London’s Burning, continued

Evelyn was wrong, of course.

Within days, everyone from the King down to the poorest tradesmen were keen to get the city up and running again. The King needed the customs revenue generated by the Port of London. The merchants, financiers and shipowners whose capital was tied up in trade wanted to get the Port operating again. Ordinary tradesmen and shopkeepers needed to be working again too. As soon as possible, people were out on the streets, clearing debris and rubble, trying to identify the boundaries of their tenements in order to begin the process of rebuilding.

Men such as Evelyn and Wren devised plans to do away with the old narrow streets and alleys and lay out an entirely new street plan based on wide, straight boulevards. The plans were admired but not carried out; it would have taken too long and cost too much.


Steps were taken to try to prevent a repeat of the fire. Under the 1667 and 1670 London Building Acts, streets were to be widened. The narrowest lanes were to be at least sixteen feet wide. Buildings were to be of brick and overhanging jetties and bow windows were banned. Many of the houses built under these new regulations survive around the outskirts of the City today.

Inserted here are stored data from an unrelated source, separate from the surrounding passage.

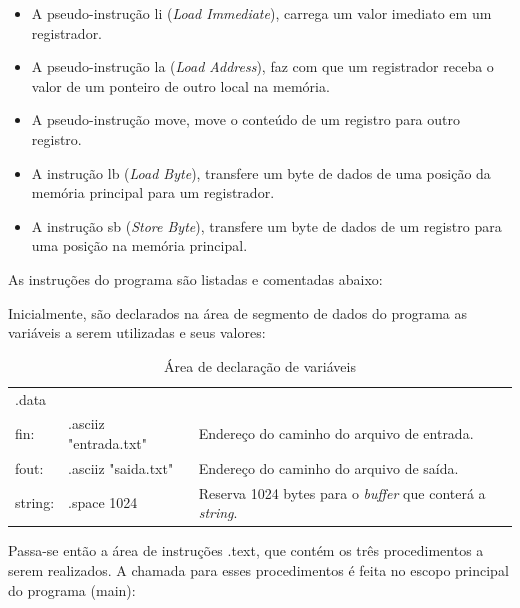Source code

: \documentclass[12pt,a4paper]{article}
\numberwithin{figure}{subsection}
\numberwithin{table}{subsection}
\begin{document}
\begin{itemize}[leftmargin=1.3cm]
\setlength\itemsep{1pt}
	 \item A pseudo-instrução {\ttfamily li} (\textit{Load Immediate}), carrega um valor imediato em um registrador.
	 \item A pseudo-instrução {\ttfamily la} (\textit{Load Address}), faz com que um registrador receba o valor de um ponteiro de outro local na memória.
	 \item A pseudo-instrução {\ttfamily move}, move o conteúdo de um registro para outro registro.
	 \item A instrução {\ttfamily lb} (\textit{Load Byte}), transfere um byte de dados de uma posição da memória principal para um registrador.
	 \item A instrução {\ttfamily sb} (\textit{Store Byte}), transfere um byte de dados de um registro para uma posição na memória principal.
\end{itemize}

As instruções do programa são listadas e comentadas abaixo:

Inicialmente, são declarados na área de segmento de dados do programa as variáveis a serem utilizadas e seus valores:

\begin{table}[H]
	\renewcommand{\arraystretch}{1}
	\centering
	\caption*{Área de declaração de variáveis}
	\label{q2cod:data}
	\begin{tabular}{>{\ttfamily}p{1.2cm} >{\ttfamily}p{4.6cm} p{9.2cm}}
	\toprule
	.data   & &  \\
	fin:    & .asciiz "entrada.txt" &  Endereço do caminho do arquivo de entrada.\\
	fout:   & .asciiz "saida.txt"   &  Endereço do caminho do arquivo de saída.\\
	string: & .space 1024 &  Reserva 1024 bytes para o \textit{buffer} que conterá a \textit{string}. \\
	\bottomrule
	\end{tabular}
\end{table}

Passa-se então a área de instruções {\ttfamily .text}, que contém os três procedimentos a serem realizados. A chamada para esses procedimentos é feita no escopo principal do programa ({\ttfamily main}):
\end{document}
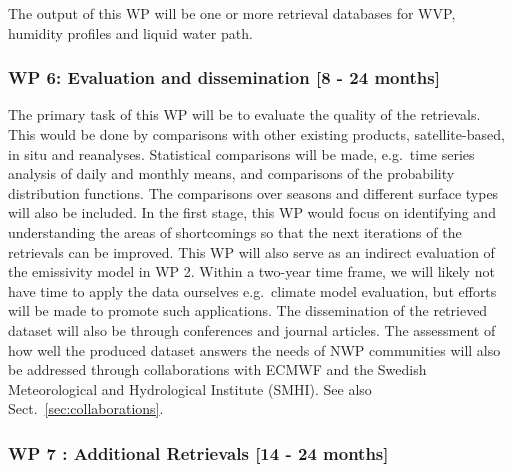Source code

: \documentclass[12pt,oneside,a4paper]{article}
\begin{document}
The output of this WP will be one or more retrieval databases for WVP, humidity
profiles and liquid water path.
\vspace{-1.0ex}

\subsubsection*{WP 6: Evaluation and dissemination [8 - 24 months]}
%
\label{sec:evaluation}
The primary task of this WP will be to evaluate the quality of the retrievals.
This would be done by comparisons with other existing products,
satellite-based, in situ and reanalyses. Statistical comparisons will be made,
e.g.\ time series analysis of daily and monthly means, and comparisons of the
probability distribution functions. The comparisons over seasons and different
surface types will also be included. In the first stage, this WP would focus on
identifying and understanding the areas of shortcomings so that the next
iterations of the retrievals can be improved. This WP will also serve as an
indirect evaluation of the emissivity model in WP 2. Within a two-year time
frame, we will likely not have time to apply the data ourselves e.g.\
climate model evaluation, but efforts will be made to promote such applications.
The dissemination of the retrieved dataset will also be through conferences and
journal articles. The assessment of how well the produced dataset answers the
needs of NWP communities will also be addressed through collaborations with
ECMWF and the Swedish Meteorological and Hydrological Institute (SMHI). See
also Sect.~\ref{sec:collaborations}.
\vspace{-1.0ex}
\subsubsection*{WP 7 : Additional Retrievals [14 - 24 months]}
%
\label{sec:other_retrievals}
\end{document}

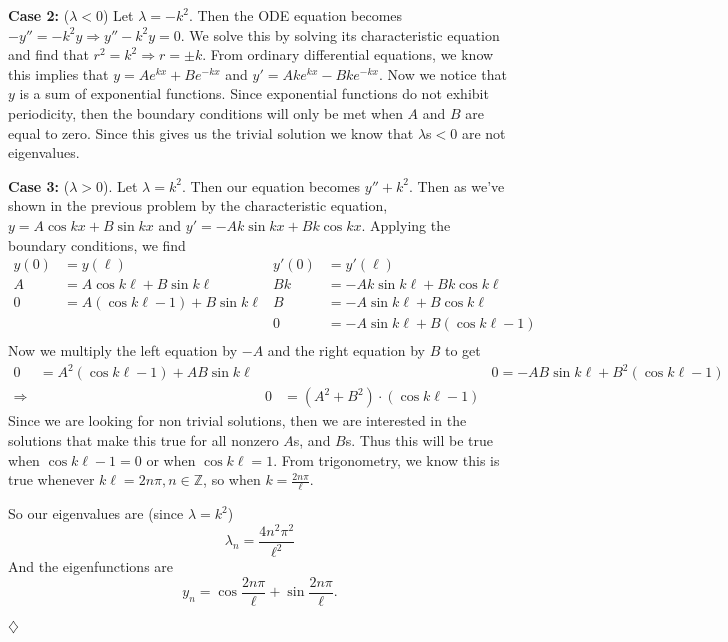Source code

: \documentclass{article}
\begin{document}
\vspace{2mm}
\textbf{Case 2:} (\(\lambda <0\)) Let \(\lambda = -k^2\). Then the ODE equation becomes \(-y'' = -k^2y \Rightarrow y''-k^2y=0 \). We solve this by solving its characteristic equation and find that \(r^2 = k^2 \Rightarrow r= \pm k \). From ordinary differential equations, we know this implies that \(y=Ae^{kx} + Be^{-kx}\) and \(y' = Ake^{kx} - Bke^{-kx}\). Now we notice that \(y\) is a sum of exponential functions. Since exponential functions do not exhibit periodicity, then the boundary conditions will only be met when \(A\) and \(B\) are equal to zero. Since this gives us the trivial solution we know that \(\lambda\)s\(<0\) are not eigenvalues. 

\vspace{2mm}
\textbf{Case 3:} (\(\lambda >0\)). Let \(\lambda= k^2\). Then our equation becomes \(y'' + k^2\). Then as we've shown in the previous problem by the characteristic equation, \(y= A\cos kx + B\sin kx \) and \( y'=-Ak\sin kx + Bk\cos kx \). Applying the boundary conditions, we find 
\begin{align*}
y(0) &= y(\ell)  &    y'(0) &= y'(\ell) \\
 A &= A\cos k\ell+B\sin k\ell &  Bk&= -Ak\sin k\ell + Bk \cos k\ell \\
0 &= A(\cos k\ell-1)  +B \sin k\ell & B&=-A\sin k\ell + B \cos k\ell \\ 
& &0&= -A \sin k \ell + B(\cos k\ell-1) \\
\end{align*}
Now we multiply the left equation by \(-A\) and the right equation by \(B\) to get 
\begin{align*}
0&= A^2 (\cos k\ell -1) + AB \sin k \ell &&&    0=-AB\sin k \ell + B^2(\cos k\ell-1) \\
\Rightarrow&  &0 &=(A^2+B^2)\cdot(\cos k \ell-1)  &&
\end{align*}
Since we are looking for non trivial solutions, then we are interested in the solutions that make this true for all nonzero \(A\)s, and \(B\)s. Thus this will be true when \(\cos k\ell - 1 =0 \) or when \(\cos k\ell =1\). From trigonometry, we know this is true whenever \( k\ell = 2n\pi,  n\in \mathbb{Z}\), so when \(k= \frac{ 2n\pi}\ell\). 

So our eigenvalues are (since \(\lambda = k^2\))
\[
\lambda_n = \frac{ 4n^2\pi^2}{\ell^2} 
\]
And the eigenfunctions are 
\[
y_n = \cos \frac{ 2n\pi}\ell + \sin \frac{ 2n\pi}\ell.
\]

\begin{flushright}
\( \diamondsuit \)
\end{flushright}
\end{document}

Disputes arose between landlords and leaseholders as to who was to meet the cost of rebuilding. Most leases contained clauses requiring the tenant to keep the property in good repair, but of course no-one had anticipated such catastrophic destruction. In January 1667 Parliament passed an act to set up a Fire Court to arbitrate and adjudicate on disputes between landlords and tenants. Landlords were encouraged to extend leases and/or reduce rents, to give tenants an incentive to rebuild. Tenants who would not, or could not, rebuild were required to surrender their leases.

The Fire Court dealt with all types of property, from mansions to sheds,  including wharves, warehouses, inns, rows of shops and cottages.

Richard Hickman, citizen and draper, who occupied a messuage in Abchurch Lane, argued that the property would lose a foot and half at the front due to road widening, and would be deprived of further floorspace because of the ban on jetties.

Two men, Richard Hackett and Richard Hawkins, seem to have been what would now be regarded as unscrupulous property developers. They appear to have been trying to force out tenants of two very small messuages, Richard Blaney and Ann Wilmore, so they could throw the two plots together and build a bigger property. Mr Jenner, the lawyer representing the tenants, told the court the two men ‘had used much industry to gaine the possession of the ground to promote their said designes’. The court found in favour of the tenants.

There was obviously a great deal of work for the lawyers; Mr Jenner appeared frequetly, as did a Mr Sturges.

While the affairs of private landlords and tenants were  dealt with, the rebuilding of public and official buildings also proceeded; the Guildhall, the halls of the City Livery Companies, and the churches. It was recognised that there had been too many churches in the city, so 51 new churches were to replace the 86 that had been destroyed.  Christopher Wren was put in overall charge of the rebuilding; some individual designs may have been carried out by men working under him.


Some of Wren’s City churches were demolished in the nineteenth century, as they became redundant and the land was needed for other purposes.  Others were destroyed during the Second World War. Of those that survive, most had to be extensively rebuilt after the War. About half of Wren’s churches survive today.

And above all, of course, there is St Paul’s.